NF-κB is an oncogene protein that regulates transcription of a variety of cellular genes, including immune and inflammatory response and growth control.13 NF-κB is present in cytosol as a heterodimer composed of NF-κB1 (P50) and Rel (P65) subunits bound to an inhibitor protein, I-κB. After activation, NF-κB translocates from the cytosol to the nucleus of the cell, binds to specific DNA sequences, and initiates transcription. Maziere et al19 have shown that ox-LDL activates NF-κB in fibroblasts and endothelial and smooth muscle cells and causes cell injury. Collins25 has suggested oxidative activation of endothelial cell transcription factors, especially NF-κB, as a mechanism for changing endothelial cell phenotype and for initiating atherosclerotic lesions. Hernan dez-Presa et al16 have also demonstrated NF-κB activation in early atherosclerosis. Other studies have shown a critical role of NF-κB activation in myocardial26 and endothelial cell17 apoptosis. Some studies have also shown NF-κB as a proapoptotic signal in human endothelial cells.27 It is possible that NF-κB activation plays different roles depending on the stimulus and conditions for cell injury. In the present study, we demonstrate that ox-LDL induces NF-κB activation. The role of LOX-1 in this process appears to be important, because antisense LOX-1 and chemical LOX-1 inhibitors significantly reduced NF-κB activation in cultured HCAECs. Importantly, we found that CAPE, an inhibitor of NF-κB,21 markedly attenuated ox-LDL–induced apoptosis of HCAECs. Natarajan et al21 demonstrated that CAPE completely blocks the activation of NF-κB induced by TNF-α but that it has no effect on other transcription factors, such as activator protein-1, Oct-1, and TFIID. Although a few studies show that CAPE also induces apoptosis in fibroblast cells,28 we did not find evidence for a proapoptotic effect of CAPE. We propose that ox-LDL via LOX-1 triggers a suicide pathway leading to apoptosis in HCAECs and that this pathway is closely linked with the activation of NF-κB. It is possible that ox-LDL–induced apoptosis may involve other signal transduction pathways, such as the activation of CPP32-like protease and protein kinase C, because the NF-κB inhibitor did not completely block the effect of ox-LDL.
In summary, ox-LDL upregulates the expression of its own receptor in HCAECs. Ox-LDL also induces apoptosis in HCAECs via LOX-1 in concert with upregulation of its receptor, and last, NF-κB activation plays an important role as a signal transduction mechanism in this process.
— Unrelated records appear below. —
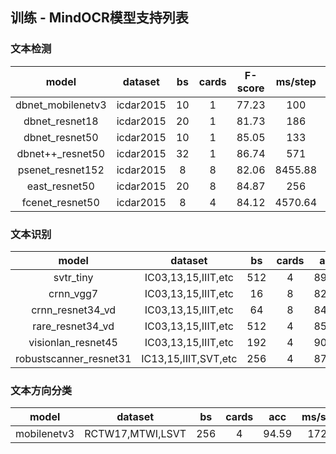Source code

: ## 训练 - MindOCR模型支持列表

### 文本检测

| model  |dataset |bs | cards | F-score | ms/step | fps | amp | config |
:-:     |   :-:   | :-: | :-: |  :-:   |  :-:    | :-:  |  :-: |  :-:    |
| dbnet_mobilenetv3  | icdar2015  | 10 | 1 | 77.23 | 100 | 100 | O0 | [mindocr_dbnet](https://github.com/mindspore-lab/mindocr/tree/main/configs/det/dbnet)  |
| dbnet_resnet18     | icdar2015  | 20 | 1 | 81.73 | 186 | 108 | O0 | [mindocr_dbnet](https://github.com/mindspore-lab/mindocr/tree/main/configs/det/dbnet)  |
| dbnet_resnet50     | icdar2015  | 10 | 1 | 85.05 | 133 | 75.2 | O0 | [mindocr_dbnet](https://github.com/mindspore-lab/mindocr/tree/main/configs/det/dbnet)  |
| dbnet++_resnet50   | icdar2015  | 32 | 1 | 86.74 | 571 | 56 | O0 | [mindocr_dbnet++](https://github.com/mindspore-lab/mindocr/tree/main/configs/det/dbnet)  |
| psenet_resnet152   | icdar2015  | 8 | 8 | 82.06 | 8455.88 | 7.57 | O0 | [mindocr_psenet](https://github.com/mindspore-lab/mindocr/tree/main/configs/det/psenet) |
| east_resnet50      | icdar2015  | 20 | 8 | 84.87 | 256 | 625 | O0 | [mindocr_east](https://github.com/mindspore-lab/mindocr/tree/main/configs/det/east)   |
| fcenet_resnet50    | icdar2015  | 8 | 4 | 84.12 | 4570.64 | 7 | O0 | [mindocr_fcenet](https://github.com/mindspore-lab/mindocr/tree/main/configs/det/fcenet)   |

### 文本识别

| model  |dataset |bs | cards | acc | ms/step | fps | amp | config |
:-:     |   :-:   | :-: | :-: |  :-:   |  :-:    | :-:  |  :-: |  :-:    |
| svtr_tiny          | IC03,13,15,IIIT,etc | 512 | 4 | 89.02 | 690 | 2968 | O2 |  [mindocr_svtr](https://github.com/mindspore-lab/mindocr/tree/main/configs/rec/svtr)   |
| crnn_vgg7          | IC03,13,15,IIIT,etc | 16 | 8 | 82.03 | 22.06 | 5802.71 | O3 |  [mindocr_crnn](https://github.com/mindspore-lab/mindocr/tree/main/configs/rec/crnn)   |
| crnn_resnet34_vd   | IC03,13,15,IIIT,etc | 64 | 8 | 84.45 | 76.48 | 6694.84 | O3 |  [mindocr_crnn](https://github.com/mindspore-lab/mindocr/tree/main/configs/rec/crnn)   |
| rare_resnet34_vd   | IC03,13,15,IIIT,etc | 512 | 4 | 85.19 | 449 | 4561 | O2 |  [mindocr_rare](https://github.com/mindspore-lab/mindocr/tree/main/configs/rec/rare)   |
| visionlan_resnet45| IC03,13,15,IIIT,etc | 192| 4 | 90.61 | 417 | 1840 | O2 | [mindocr_visionlan](https://github.com/mindspore-lab/mindocr/blob/main/configs/rec/visionlan/visionlan_resnet45_LF_1.yaml) |
| robustscanner_resnet31 | IC13,15,IIIT,SVT,etc | 256 | 4 | 87.86 |   825   |   310   | O0  |           [mindocr_robustscanner](https://github.com/mindspore-lab/mindocr/blob/main/configs/rec/robustscanner)            |

### 文本方向分类

| model  |dataset |bs | cards | acc | ms/step | fps | amp | config |
:-:     |   :-:   | :-: | :-: |  :-:   |  :-:    | :-:  |  :-: |  :-:    |
| mobilenetv3 | RCTW17,MTWI,LSVT | 256 | 4 | 94.59 | 172.9 | 5923.5 | O0 | [mindocr_mobilenetv3](https://github.com/mindspore-lab/mindocr/tree/main/configs/cls/mobilenetv3)   |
The confirmation of these concepts was obtained with the use of a specific antisense to LOX-1 mRNA and 2 different chemical blockers of LOX-1, polyinosinic acid and carrageenan, as well as CAPE, a powerful NF-κB inhibitor. These observations may have important implications with regard to the propagation of endothelial cell injury in the presence of ox-LDL.
This study was supported by a Merit Review Award from the VA Central Office and an award from the Department of Defense, Washington, DC.